_TASK GOAL_
Whenever a line contains the string "parois", copy it out of the entries.

(Items listed in a dataset)
Start of Block

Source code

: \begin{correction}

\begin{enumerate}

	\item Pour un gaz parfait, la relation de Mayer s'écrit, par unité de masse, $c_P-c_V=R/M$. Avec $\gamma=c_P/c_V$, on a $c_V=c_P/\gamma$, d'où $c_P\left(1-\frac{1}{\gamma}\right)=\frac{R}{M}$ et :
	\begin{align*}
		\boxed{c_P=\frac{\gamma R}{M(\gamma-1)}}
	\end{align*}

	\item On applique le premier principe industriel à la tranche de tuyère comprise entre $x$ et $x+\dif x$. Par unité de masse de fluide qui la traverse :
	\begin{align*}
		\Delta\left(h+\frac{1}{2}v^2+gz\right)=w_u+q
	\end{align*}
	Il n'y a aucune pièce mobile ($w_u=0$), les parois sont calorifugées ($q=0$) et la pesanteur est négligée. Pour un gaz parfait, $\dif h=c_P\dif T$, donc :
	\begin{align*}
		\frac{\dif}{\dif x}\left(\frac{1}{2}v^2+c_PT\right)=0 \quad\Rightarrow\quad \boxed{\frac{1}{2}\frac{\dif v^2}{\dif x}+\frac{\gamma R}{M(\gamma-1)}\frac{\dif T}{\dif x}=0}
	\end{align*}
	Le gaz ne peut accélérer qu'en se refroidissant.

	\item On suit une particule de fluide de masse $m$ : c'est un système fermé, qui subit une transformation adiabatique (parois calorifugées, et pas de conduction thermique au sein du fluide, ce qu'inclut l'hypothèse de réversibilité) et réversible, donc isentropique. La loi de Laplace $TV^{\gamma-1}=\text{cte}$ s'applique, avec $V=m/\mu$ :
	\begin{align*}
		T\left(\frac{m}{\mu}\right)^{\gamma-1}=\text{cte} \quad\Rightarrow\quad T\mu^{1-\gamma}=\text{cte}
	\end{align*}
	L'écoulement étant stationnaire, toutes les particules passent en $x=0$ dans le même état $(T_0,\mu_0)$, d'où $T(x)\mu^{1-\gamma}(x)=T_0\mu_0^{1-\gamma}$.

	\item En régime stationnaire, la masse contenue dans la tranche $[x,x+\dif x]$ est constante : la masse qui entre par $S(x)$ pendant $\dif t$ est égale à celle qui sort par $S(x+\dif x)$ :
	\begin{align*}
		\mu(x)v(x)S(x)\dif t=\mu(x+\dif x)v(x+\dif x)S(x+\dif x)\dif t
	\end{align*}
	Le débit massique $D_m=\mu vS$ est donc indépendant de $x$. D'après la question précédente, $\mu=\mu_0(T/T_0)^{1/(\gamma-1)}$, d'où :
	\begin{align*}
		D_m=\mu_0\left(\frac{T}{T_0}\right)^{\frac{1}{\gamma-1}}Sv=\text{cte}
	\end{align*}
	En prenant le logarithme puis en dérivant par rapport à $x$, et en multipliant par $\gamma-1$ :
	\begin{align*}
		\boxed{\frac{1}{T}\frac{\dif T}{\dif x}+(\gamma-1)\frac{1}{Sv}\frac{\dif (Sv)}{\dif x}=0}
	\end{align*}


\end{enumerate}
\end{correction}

End of Block

_OUTPUT OF THE TASK_
	Il n'y a aucune pièce mobile ($w_u=0$), les parois sont calorifugées ($q=0$) et la pesanteur est négligée. Pour un gaz parfait, $\dif h=c_P\dif T$, donc :
	\item On suit une particule de fluide de masse $m$ : c'est un système fermé, qui subit une transformation adiabatique (parois calorifugées, et pas de conduction thermique au sein du fluide, ce qu'inclut l'hypothèse de réversibilité) et réversible, donc isentropique. La loi de Laplace $TV^{\gamma-1}=\text{cte}$ s'applique, avec $V=m/\mu$ :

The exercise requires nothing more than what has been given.